_Supplied data_
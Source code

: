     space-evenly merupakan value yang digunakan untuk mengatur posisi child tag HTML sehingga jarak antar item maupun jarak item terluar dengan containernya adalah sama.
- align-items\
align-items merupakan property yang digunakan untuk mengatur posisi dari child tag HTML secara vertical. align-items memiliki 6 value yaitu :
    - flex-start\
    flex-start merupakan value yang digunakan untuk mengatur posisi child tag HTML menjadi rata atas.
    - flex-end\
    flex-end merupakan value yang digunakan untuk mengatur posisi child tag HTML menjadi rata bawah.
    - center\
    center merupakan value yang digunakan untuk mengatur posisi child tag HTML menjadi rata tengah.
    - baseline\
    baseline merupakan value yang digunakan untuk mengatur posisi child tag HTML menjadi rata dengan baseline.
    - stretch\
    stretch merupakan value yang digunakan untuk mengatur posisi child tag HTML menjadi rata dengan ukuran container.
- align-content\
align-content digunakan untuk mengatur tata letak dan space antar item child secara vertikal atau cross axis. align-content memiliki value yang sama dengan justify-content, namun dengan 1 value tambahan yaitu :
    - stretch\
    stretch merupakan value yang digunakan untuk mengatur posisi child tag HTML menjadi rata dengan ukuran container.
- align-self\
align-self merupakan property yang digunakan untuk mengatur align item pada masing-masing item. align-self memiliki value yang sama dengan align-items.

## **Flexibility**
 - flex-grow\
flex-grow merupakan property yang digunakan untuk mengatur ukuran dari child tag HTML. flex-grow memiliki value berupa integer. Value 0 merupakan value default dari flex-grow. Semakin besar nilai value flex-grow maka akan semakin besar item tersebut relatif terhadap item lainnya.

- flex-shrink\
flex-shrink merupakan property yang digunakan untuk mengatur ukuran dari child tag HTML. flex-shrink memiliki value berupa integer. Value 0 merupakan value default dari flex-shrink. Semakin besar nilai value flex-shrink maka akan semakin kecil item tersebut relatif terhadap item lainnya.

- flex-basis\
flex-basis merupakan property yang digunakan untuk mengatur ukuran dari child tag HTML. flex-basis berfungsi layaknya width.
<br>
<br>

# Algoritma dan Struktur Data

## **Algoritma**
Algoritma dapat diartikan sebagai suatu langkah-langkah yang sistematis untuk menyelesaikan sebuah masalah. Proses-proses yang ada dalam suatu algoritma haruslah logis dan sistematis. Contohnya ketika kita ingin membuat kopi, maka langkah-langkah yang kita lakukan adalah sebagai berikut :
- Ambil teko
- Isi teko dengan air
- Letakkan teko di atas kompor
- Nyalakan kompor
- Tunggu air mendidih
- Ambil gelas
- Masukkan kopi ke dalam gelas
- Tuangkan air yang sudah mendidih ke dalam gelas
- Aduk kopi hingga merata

_Problem_
Each line above with the string "merupakan" should be reported in full.

_Response for this exercise_
:     space-evenly merupakan value yang digunakan untuk mengatur posisi child tag HTML sehingga jarak antar item maupun jarak item terluar dengan containernya adalah sama.
align-items merupakan property yang digunakan untuk mengatur posisi dari child tag HTML secara vertical. align-items memiliki 6 value yaitu :
    flex-start merupakan value yang digunakan untuk mengatur posisi child tag HTML menjadi rata atas.
    flex-end merupakan value yang digunakan untuk mengatur posisi child tag HTML menjadi rata bawah.
    center merupakan value yang digunakan untuk mengatur posisi child tag HTML menjadi rata tengah.
    baseline merupakan value yang digunakan untuk mengatur posisi child tag HTML menjadi rata dengan baseline.
    stretch merupakan value yang digunakan untuk mengatur posisi child tag HTML menjadi rata dengan ukuran container.
    stretch merupakan value yang digunakan untuk mengatur posisi child tag HTML menjadi rata dengan ukuran container.
align-self merupakan property yang digunakan untuk mengatur align item pada masing-masing item. align-self memiliki value yang sama dengan align-items.
flex-grow merupakan property yang digunakan untuk mengatur ukuran dari child tag HTML. flex-grow memiliki value berupa integer. Value 0 merupakan value default dari flex-grow. Semakin besar nilai value flex-grow maka akan semakin besar item tersebut relatif terhadap item lainnya.
flex-shrink merupakan property yang digunakan untuk mengatur ukuran dari child tag HTML. flex-shrink memiliki value berupa integer. Value 0 merupakan value default dari flex-shrink. Semakin besar nilai value flex-shrink maka akan semakin kecil item tersebut relatif terhadap item lainnya.
flex-basis merupakan property yang digunakan untuk mengatur ukuran dari child tag HTML. flex-basis berfungsi layaknya width.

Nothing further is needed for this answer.